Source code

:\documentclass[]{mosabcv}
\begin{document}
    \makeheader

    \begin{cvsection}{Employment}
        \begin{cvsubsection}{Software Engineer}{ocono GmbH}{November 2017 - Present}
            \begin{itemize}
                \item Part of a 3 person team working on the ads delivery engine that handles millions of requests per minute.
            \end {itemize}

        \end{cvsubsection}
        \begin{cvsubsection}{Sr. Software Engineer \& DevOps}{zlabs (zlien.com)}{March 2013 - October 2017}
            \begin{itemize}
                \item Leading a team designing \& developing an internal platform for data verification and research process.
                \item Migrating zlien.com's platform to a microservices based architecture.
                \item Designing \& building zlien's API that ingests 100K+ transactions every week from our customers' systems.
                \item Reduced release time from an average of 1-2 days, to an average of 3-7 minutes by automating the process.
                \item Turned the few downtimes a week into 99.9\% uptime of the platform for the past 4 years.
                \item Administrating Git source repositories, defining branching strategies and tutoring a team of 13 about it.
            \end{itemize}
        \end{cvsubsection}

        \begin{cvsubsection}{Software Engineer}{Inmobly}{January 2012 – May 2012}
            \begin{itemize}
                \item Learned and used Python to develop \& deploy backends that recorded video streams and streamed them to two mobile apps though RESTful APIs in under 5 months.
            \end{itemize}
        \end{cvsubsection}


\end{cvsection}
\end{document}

________________________________________

**Required action**
From the first line to the last, retype the records exactly as they stand above.

**Task result**
Source code

:\documentclass[]{mosabcv}
\begin{document}
    \makeheader

    \begin{cvsection}{Employment}
        \begin{cvsubsection}{Software Engineer}{ocono GmbH}{November 2017 - Present}
            \begin{itemize}
                \item Part of a 3 person team working on the ads delivery engine that handles millions of requests per minute.
            \end {itemize}

        \end{cvsubsection}
        \begin{cvsubsection}{Sr. Software Engineer \& DevOps}{zlabs (zlien.com)}{March 2013 - October 2017}
            \begin{itemize}
                \item Leading a team designing \& developing an internal platform for data verification and research process.
                \item Migrating zlien.com's platform to a microservices based architecture.
                \item Designing \& building zlien's API that ingests 100K+ transactions every week from our customers' systems.
                \item Reduced release time from an average of 1-2 days, to an average of 3-7 minutes by automating the process.
                \item Turned the few downtimes a week into 99.9\% uptime of the platform for the past 4 years.
                \item Administrating Git source repositories, defining branching strategies and tutoring a team of 13 about it.
            \end{itemize}
        \end{cvsubsection}

        \begin{cvsubsection}{Software Engineer}{Inmobly}{January 2012 – May 2012}
            \begin{itemize}
                \item Learned and used Python to develop \& deploy backends that recorded video streams and streamed them to two mobile apps though RESTful APIs in under 5 months.
            \end{itemize}
        \end{cvsubsection}


\end{cvsection}
\end{document}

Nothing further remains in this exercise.